Likeness: I love the head sculpt. That’s immediately recognizable as Paul Bearer right down to the slight sneer and bags under the eyes. We’ve seen this repeatedly with the wrestlers having idealized bodies and that carries over to Paul as well.
I’m not sure Percy Pringle was ever this slim while playing Paul Bearer. But making a wider suit body probably wasn’t very cost efficient. The jacket portion looks better as it has a decent amount of girth, but Paul is wearing skinny slacks that kill the wide body illusion.
Paul’s ‘signature’ pose was clasping his hands or holding the urn. This was probably a good time for Mattel to use the wider open hands. If nothing else, he would have been able to hold the urn.
Scale: At 5’11” Paul Bearer wasn’t that short, but he’d still be looking up at the 6’10” Undertaker and 7’ Kane. That should put Bearer at Kane’s shoulders. The figure is just a little taller than he should be, but the scale is close enough.
Paint: There’s not a lot of paint work required here. Paul wore a black suit and tie. The most intricate paint work is on the head with the black around the eyes. What’s here is solid, but it’s definitely not all that remarkable.

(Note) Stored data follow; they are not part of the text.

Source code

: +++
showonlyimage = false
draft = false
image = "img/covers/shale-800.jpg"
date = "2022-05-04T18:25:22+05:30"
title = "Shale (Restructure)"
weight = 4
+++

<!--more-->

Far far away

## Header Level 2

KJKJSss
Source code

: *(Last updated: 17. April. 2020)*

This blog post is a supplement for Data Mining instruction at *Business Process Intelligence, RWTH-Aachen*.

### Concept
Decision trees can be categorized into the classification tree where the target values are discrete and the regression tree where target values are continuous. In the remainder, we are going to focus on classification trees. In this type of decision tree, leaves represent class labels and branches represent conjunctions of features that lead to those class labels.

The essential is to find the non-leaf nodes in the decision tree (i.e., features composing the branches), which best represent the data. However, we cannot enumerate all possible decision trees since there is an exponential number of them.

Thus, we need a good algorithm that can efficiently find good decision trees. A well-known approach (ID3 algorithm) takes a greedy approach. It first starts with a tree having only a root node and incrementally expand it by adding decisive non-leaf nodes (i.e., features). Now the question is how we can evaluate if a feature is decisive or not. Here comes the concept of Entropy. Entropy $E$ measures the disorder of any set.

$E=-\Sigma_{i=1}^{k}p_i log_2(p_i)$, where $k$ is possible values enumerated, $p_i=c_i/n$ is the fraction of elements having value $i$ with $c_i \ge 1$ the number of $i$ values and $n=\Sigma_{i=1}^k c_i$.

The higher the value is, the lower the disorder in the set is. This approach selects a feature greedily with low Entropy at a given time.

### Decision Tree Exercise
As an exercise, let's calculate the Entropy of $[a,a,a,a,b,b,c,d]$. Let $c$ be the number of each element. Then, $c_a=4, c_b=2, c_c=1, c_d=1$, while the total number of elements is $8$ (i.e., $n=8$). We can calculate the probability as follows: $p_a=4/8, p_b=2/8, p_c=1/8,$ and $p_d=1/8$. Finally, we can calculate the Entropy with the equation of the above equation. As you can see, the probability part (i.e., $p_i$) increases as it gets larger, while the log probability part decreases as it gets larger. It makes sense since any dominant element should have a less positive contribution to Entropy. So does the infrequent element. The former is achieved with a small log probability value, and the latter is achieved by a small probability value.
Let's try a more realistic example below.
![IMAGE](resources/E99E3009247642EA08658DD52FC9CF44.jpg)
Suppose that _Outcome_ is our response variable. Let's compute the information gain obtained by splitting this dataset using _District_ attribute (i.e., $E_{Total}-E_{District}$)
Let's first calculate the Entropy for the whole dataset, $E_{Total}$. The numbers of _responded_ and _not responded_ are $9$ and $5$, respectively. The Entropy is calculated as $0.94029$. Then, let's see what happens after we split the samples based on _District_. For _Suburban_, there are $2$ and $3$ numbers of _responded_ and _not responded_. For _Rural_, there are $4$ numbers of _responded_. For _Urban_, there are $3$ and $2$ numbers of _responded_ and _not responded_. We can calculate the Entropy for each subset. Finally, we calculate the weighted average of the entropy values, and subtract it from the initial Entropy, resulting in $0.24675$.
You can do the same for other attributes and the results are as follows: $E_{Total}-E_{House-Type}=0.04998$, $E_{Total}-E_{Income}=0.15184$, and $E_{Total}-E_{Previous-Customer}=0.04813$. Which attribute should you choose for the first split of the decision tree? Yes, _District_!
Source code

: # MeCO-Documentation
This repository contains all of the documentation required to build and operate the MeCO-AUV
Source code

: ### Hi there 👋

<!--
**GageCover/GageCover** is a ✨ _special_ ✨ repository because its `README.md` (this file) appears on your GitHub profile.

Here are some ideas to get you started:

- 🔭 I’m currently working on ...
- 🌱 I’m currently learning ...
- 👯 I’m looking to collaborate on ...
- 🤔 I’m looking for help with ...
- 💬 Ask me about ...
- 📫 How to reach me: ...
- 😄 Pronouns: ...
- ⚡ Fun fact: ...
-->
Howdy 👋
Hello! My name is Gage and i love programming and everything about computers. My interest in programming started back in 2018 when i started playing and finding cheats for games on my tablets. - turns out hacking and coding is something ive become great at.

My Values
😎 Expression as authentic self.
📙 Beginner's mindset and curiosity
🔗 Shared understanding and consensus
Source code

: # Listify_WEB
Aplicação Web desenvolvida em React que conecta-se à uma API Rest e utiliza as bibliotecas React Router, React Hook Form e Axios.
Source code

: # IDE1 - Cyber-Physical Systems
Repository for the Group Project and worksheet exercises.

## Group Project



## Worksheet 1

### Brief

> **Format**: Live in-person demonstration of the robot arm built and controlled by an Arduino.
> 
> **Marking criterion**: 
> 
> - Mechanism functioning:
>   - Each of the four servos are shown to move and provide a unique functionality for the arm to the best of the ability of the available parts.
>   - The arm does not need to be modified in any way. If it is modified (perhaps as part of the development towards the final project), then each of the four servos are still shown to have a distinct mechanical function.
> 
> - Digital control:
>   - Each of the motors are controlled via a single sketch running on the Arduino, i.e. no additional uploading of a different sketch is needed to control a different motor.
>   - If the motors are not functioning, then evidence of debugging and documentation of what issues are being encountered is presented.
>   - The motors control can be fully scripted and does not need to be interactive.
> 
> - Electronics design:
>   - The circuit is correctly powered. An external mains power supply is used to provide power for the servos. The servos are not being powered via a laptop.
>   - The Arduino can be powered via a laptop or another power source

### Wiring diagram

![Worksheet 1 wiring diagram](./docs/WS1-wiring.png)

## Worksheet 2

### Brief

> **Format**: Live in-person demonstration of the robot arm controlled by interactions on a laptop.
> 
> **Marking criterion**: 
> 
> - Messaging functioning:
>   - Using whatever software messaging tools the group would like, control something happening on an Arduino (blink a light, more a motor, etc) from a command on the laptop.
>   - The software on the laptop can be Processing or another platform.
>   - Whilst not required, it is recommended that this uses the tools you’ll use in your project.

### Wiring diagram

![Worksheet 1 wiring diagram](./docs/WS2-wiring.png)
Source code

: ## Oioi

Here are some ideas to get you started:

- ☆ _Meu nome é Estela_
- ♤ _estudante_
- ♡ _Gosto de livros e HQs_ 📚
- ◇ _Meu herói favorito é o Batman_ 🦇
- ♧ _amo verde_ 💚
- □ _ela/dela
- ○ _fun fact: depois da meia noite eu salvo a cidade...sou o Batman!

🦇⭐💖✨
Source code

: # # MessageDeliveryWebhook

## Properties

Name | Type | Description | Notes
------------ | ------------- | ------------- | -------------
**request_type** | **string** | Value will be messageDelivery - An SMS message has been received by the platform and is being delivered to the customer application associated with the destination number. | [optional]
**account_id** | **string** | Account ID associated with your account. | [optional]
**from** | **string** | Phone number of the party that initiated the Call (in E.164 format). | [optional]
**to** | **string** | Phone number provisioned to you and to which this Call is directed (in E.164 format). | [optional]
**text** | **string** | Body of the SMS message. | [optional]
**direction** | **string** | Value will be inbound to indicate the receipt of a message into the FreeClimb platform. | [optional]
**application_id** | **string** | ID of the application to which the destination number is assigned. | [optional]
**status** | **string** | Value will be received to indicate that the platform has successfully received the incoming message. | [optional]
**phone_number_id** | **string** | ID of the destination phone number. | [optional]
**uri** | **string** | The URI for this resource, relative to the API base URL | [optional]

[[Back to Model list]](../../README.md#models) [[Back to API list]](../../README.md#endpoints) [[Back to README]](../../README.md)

Articulation: Paul gets the standard Elite suit body articulation. He wasn’t the most physically involved manager so this figure covers everything I’d need.
Paul Bearer has:
- ball-jointed shoulders
- wrist hinge
- knee (double-jointed)
Accessories: Despite being a Build a Figure, Paul Bearer does come with an accessory. It’s The Undertaker’s urn. There’s nothing particularly exciting about it and you have to position it just right to sit in Bearer’s arms, but this is an accessory that definitely needed to be included. It’s just a real boneheaded move not to have hands for him to hold it.
Worth it? Paul Bearer is clocking around $40 to $55 right now. In terms of value, that’s not awesome and it’s paying a premium price essentially for a head.
Rating: 7 out of 10
While I don’t have buyer’s remorse since Paul was a pivotal manager in the 90s, this figure isn’t all that special. Coupled with the hoops to get him and less than accurate body, Paul isn’t worth the BAF price for all but the hardcore fans.
Where to get it? Wal-Mart was pretty terrible in terms of stocking this wave so eBay was the best resort. That’s the main way to get him now, but at least you’ll be spared the frustration of not finding all the pieces in stores.